• **Information provided**:
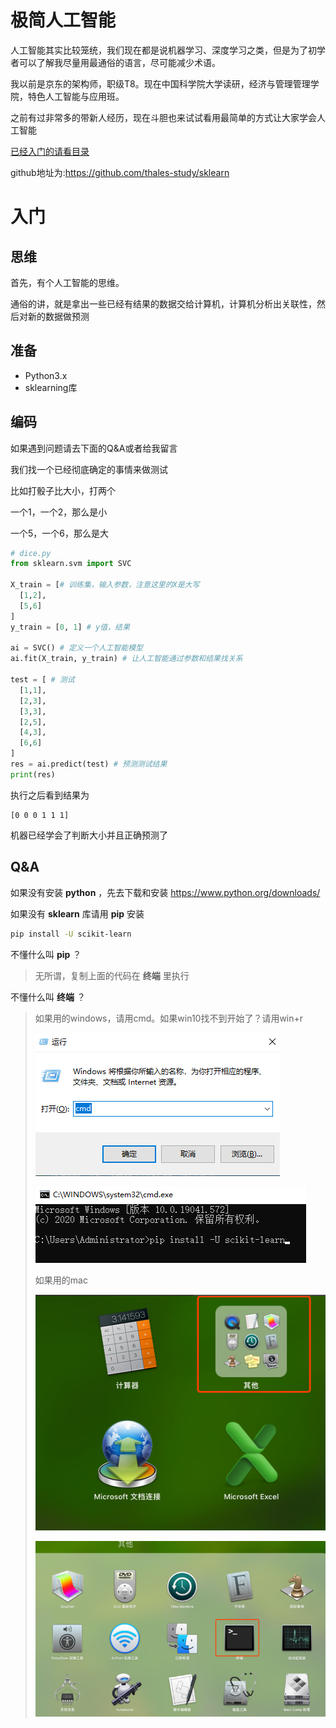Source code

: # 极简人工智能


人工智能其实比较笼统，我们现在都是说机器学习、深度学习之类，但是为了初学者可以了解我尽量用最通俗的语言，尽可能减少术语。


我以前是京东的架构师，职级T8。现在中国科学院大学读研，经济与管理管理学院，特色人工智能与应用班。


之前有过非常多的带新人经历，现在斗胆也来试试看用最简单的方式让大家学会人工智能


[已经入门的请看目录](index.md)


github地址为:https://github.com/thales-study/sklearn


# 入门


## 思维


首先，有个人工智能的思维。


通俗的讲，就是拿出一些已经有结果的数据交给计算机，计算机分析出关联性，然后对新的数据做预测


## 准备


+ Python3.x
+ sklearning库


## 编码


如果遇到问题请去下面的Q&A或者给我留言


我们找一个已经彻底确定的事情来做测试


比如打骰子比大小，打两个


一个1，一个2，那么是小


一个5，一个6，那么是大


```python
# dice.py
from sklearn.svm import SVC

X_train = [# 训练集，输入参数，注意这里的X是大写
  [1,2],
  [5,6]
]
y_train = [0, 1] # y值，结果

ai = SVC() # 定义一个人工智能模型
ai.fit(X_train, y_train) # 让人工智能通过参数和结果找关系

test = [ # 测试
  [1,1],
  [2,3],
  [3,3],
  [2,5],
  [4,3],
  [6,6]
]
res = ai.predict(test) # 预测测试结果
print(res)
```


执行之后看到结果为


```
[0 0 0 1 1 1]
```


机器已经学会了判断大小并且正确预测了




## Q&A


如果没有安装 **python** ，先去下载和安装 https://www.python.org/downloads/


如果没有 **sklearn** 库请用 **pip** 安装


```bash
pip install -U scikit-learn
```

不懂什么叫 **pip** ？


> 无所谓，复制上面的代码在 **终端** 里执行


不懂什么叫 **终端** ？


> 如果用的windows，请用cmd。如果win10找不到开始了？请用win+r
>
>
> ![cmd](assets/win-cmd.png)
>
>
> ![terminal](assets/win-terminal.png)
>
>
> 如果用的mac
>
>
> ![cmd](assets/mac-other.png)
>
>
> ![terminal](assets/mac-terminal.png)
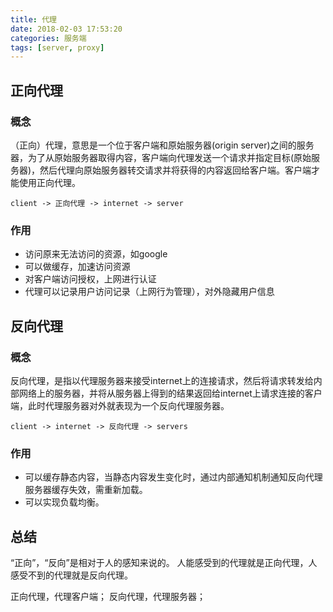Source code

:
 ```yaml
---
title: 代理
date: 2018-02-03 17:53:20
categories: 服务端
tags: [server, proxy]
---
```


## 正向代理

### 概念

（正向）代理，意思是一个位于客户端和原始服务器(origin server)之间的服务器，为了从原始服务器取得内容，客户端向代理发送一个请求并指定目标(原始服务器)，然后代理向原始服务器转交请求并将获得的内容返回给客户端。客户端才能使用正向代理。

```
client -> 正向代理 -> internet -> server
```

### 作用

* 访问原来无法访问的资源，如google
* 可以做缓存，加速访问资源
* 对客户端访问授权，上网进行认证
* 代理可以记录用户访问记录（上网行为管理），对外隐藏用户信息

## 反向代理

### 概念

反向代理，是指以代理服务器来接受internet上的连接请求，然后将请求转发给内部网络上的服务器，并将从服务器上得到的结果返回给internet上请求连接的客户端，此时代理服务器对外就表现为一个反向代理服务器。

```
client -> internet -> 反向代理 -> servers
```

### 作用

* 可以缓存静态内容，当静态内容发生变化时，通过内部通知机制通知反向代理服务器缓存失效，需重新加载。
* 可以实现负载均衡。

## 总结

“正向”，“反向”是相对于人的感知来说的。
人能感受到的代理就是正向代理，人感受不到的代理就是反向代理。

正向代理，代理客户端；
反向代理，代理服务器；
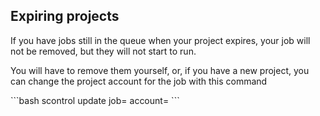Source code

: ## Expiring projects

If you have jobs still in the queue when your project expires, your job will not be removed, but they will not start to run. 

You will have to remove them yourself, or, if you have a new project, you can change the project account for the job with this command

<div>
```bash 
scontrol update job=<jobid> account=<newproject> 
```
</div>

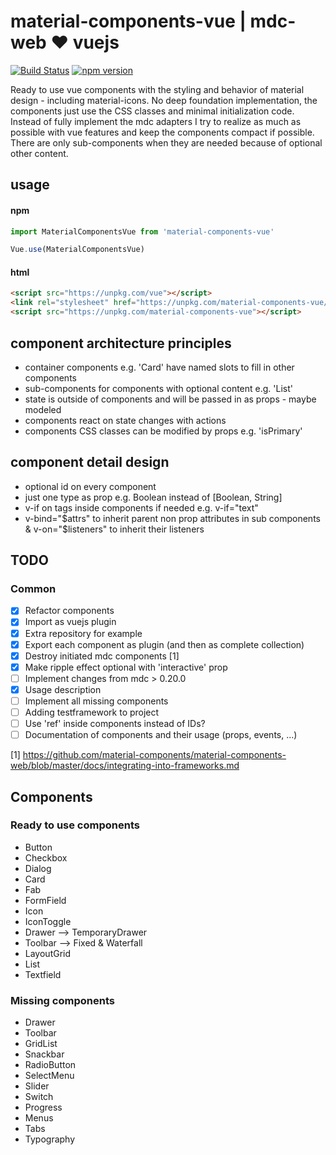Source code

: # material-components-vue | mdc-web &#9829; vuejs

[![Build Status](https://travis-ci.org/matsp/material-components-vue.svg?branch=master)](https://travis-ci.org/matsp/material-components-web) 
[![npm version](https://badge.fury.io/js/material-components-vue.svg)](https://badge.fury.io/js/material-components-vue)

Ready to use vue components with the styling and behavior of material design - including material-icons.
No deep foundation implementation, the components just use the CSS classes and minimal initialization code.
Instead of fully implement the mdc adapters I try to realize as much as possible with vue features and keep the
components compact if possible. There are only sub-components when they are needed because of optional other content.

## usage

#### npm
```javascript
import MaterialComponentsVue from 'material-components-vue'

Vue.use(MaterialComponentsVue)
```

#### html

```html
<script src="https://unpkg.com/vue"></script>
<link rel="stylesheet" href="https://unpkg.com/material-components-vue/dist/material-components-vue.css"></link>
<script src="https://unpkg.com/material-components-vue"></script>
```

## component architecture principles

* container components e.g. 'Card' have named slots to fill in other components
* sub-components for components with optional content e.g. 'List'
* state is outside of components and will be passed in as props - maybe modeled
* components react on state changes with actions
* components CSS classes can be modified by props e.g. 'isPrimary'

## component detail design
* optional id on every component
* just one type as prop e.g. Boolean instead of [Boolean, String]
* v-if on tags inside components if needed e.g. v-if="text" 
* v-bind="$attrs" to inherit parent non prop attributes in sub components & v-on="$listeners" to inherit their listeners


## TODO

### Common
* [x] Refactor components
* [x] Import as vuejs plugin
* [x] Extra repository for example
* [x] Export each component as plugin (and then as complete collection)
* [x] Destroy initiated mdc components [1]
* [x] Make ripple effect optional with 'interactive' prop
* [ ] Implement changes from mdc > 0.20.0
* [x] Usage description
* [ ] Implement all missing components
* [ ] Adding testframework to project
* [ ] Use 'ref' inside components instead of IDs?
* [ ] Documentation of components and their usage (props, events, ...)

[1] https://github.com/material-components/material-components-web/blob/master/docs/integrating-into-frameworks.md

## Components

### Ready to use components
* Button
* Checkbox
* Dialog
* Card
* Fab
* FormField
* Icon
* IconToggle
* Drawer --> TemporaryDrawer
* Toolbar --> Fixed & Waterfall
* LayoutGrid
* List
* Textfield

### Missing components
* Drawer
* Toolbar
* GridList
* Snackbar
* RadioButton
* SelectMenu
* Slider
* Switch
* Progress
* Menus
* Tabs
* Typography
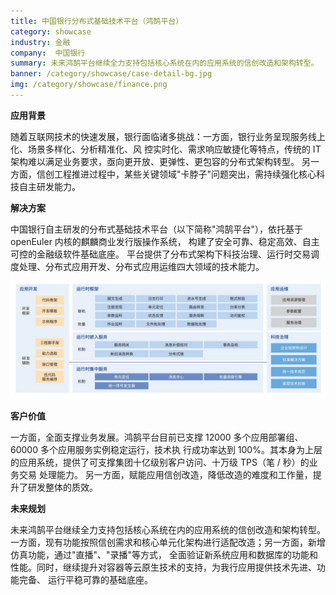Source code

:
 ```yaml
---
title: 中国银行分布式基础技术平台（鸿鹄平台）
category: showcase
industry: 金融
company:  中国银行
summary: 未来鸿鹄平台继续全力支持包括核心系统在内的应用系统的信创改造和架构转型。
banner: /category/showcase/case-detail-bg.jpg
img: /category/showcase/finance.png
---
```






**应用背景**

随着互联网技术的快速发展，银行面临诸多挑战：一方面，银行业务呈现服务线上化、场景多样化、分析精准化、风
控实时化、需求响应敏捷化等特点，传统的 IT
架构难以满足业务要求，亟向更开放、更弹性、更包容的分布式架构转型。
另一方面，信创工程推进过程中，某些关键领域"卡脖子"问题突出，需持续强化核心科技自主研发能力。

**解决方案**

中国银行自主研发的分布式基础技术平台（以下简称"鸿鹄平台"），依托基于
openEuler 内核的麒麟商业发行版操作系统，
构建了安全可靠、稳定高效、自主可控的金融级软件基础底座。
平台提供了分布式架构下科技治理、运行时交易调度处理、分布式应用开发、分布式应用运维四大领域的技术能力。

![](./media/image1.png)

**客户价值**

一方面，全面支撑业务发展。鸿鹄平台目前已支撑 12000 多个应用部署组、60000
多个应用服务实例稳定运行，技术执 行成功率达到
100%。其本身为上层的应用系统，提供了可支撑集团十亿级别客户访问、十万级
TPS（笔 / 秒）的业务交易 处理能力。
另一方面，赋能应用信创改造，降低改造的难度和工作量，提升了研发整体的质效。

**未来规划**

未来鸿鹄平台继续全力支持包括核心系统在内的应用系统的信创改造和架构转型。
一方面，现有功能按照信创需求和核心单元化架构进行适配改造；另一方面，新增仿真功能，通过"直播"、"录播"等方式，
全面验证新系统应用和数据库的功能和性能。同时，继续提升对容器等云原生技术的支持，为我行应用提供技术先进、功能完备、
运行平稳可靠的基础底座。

* * *

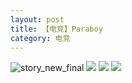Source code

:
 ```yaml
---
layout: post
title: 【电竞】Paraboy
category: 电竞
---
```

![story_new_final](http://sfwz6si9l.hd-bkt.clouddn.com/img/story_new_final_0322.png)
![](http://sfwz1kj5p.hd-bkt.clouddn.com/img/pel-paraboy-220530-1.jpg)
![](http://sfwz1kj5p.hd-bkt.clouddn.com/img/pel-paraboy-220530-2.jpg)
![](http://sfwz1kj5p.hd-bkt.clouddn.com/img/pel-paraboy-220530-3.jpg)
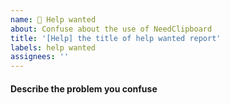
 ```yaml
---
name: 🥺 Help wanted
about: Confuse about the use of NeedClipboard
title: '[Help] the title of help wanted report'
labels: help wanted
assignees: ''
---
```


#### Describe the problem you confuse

* * *

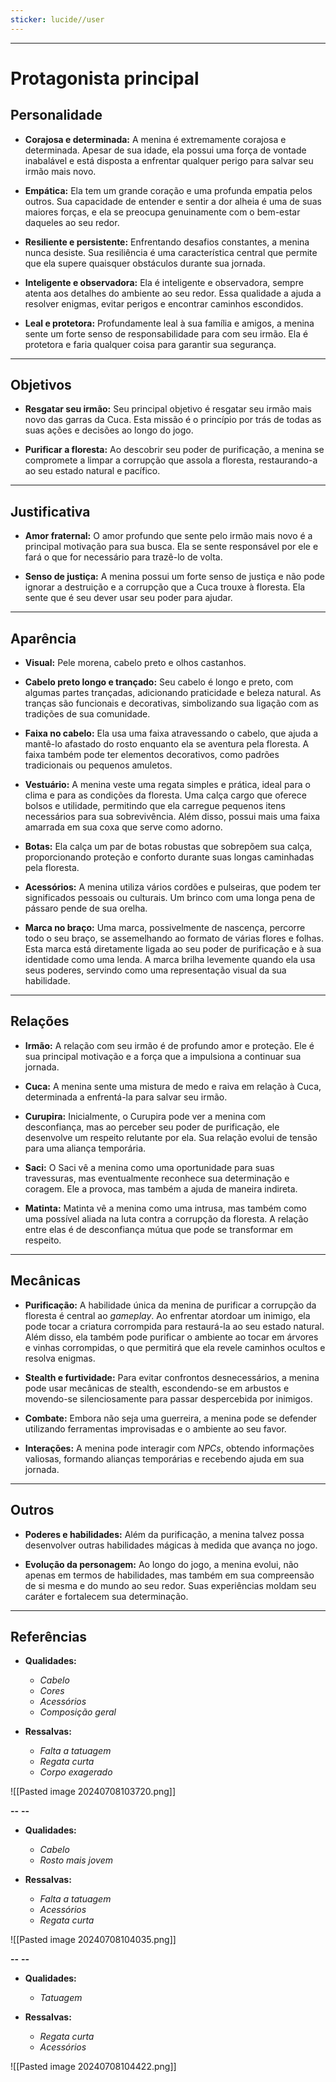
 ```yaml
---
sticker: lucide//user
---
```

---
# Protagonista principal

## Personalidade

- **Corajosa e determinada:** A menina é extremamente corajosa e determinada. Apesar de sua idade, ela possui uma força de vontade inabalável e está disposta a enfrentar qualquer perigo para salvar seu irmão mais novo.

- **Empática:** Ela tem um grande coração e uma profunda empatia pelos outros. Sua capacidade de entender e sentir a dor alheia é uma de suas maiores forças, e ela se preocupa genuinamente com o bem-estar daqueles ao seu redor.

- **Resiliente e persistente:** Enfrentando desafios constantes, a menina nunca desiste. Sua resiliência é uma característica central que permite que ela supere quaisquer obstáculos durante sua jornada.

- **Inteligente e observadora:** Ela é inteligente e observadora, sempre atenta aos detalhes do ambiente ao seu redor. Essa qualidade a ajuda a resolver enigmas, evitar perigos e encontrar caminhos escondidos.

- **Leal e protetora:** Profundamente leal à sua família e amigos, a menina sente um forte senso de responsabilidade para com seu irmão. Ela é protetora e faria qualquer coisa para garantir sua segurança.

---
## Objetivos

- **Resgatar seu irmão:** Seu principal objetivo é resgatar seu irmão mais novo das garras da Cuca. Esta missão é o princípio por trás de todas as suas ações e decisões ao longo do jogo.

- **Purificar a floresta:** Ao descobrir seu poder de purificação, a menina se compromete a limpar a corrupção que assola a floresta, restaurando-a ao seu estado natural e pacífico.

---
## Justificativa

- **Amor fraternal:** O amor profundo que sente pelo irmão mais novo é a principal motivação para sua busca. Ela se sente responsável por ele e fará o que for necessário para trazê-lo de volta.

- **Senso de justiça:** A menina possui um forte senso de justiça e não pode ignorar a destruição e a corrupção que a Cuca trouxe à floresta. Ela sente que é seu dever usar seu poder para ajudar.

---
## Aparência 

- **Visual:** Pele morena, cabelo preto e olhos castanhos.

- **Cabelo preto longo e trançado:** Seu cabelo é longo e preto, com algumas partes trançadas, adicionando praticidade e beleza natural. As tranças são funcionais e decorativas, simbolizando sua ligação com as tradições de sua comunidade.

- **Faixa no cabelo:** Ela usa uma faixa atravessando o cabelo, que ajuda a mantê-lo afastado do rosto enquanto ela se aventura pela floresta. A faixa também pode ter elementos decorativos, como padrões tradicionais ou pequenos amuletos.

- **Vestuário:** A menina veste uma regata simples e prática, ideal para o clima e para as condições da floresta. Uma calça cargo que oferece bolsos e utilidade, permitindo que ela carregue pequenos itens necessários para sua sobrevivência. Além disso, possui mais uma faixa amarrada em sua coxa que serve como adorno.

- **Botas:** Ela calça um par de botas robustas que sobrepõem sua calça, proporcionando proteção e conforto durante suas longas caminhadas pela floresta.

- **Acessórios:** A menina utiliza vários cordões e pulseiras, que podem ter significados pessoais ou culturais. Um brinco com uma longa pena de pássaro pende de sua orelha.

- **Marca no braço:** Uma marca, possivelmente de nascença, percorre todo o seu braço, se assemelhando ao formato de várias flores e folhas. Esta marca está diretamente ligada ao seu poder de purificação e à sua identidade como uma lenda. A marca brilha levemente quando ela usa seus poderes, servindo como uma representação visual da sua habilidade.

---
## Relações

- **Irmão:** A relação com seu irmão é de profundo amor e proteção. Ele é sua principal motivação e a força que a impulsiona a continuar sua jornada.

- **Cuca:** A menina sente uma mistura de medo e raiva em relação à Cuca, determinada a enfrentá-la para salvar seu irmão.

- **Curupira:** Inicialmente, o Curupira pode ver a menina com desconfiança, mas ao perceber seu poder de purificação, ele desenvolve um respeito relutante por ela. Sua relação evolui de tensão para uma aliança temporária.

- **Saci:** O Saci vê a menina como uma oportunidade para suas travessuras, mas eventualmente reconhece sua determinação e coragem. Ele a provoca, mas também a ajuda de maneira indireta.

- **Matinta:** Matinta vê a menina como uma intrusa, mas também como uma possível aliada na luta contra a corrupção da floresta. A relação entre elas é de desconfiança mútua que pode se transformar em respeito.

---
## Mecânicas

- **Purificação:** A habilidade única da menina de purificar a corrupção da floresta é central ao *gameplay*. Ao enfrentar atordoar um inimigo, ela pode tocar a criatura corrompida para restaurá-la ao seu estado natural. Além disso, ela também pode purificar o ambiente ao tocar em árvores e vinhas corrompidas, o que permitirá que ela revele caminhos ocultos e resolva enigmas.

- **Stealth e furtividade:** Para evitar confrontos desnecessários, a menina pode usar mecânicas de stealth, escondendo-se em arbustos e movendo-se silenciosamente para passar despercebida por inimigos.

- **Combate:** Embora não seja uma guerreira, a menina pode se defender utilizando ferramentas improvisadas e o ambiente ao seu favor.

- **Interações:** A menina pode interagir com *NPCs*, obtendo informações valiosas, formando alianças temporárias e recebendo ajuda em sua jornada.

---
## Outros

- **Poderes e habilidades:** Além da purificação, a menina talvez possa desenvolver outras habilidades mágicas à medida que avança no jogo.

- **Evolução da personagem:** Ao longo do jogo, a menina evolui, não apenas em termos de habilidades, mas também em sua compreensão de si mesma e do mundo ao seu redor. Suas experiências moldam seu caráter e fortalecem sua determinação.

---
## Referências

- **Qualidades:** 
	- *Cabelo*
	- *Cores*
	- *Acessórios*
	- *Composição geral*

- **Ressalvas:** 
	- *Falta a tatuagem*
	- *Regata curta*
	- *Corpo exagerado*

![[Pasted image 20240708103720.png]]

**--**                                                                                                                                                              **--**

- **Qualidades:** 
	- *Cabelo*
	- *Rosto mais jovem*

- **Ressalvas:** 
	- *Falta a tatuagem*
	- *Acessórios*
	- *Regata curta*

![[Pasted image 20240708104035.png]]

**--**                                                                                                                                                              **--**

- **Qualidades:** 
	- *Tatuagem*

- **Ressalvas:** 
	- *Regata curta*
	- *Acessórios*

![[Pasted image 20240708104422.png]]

• **What the task asks**: Every line in the data that holds the string "detail" should be returned.

• **Written answer**:
## component detail design
banner: /category/showcase/case-detail-bg.jpg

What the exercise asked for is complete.